### [Working data]
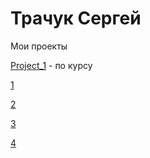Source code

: # Трачук Сергей
Мои проекты

[Project_1](https://trachuksergey.github.io/Project%20curs%20(html,scss,js)/src/ "Проект с курса") - по курсу

[1](https://trachuksergey.github.io/BOUNCY_project/src/ "Проект по курсу")

[2](https://trachuksergey.github.io/adaptive_project/src/ "Проект по курсу")

[3](https://trachuksergey.github.io/project-3/src/ "Проект по курсу")

[4](https://trachuksergey.github.io/project_1/src/ "Проект по курсу")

### [Prompt]
Where does the word "trachuksergey" occur in the data? Copy every line that has it.

### [Response for this exercise]
[Project_1](https://trachuksergey.github.io/Project%20curs%20(html,scss,js)/src/ "Проект с курса") - по курсу
[1](https://trachuksergey.github.io/BOUNCY_project/src/ "Проект по курсу")
[2](https://trachuksergey.github.io/adaptive_project/src/ "Проект по курсу")
[3](https://trachuksergey.github.io/project-3/src/ "Проект по курсу")
[4](https://trachuksergey.github.io/project_1/src/ "Проект по курсу")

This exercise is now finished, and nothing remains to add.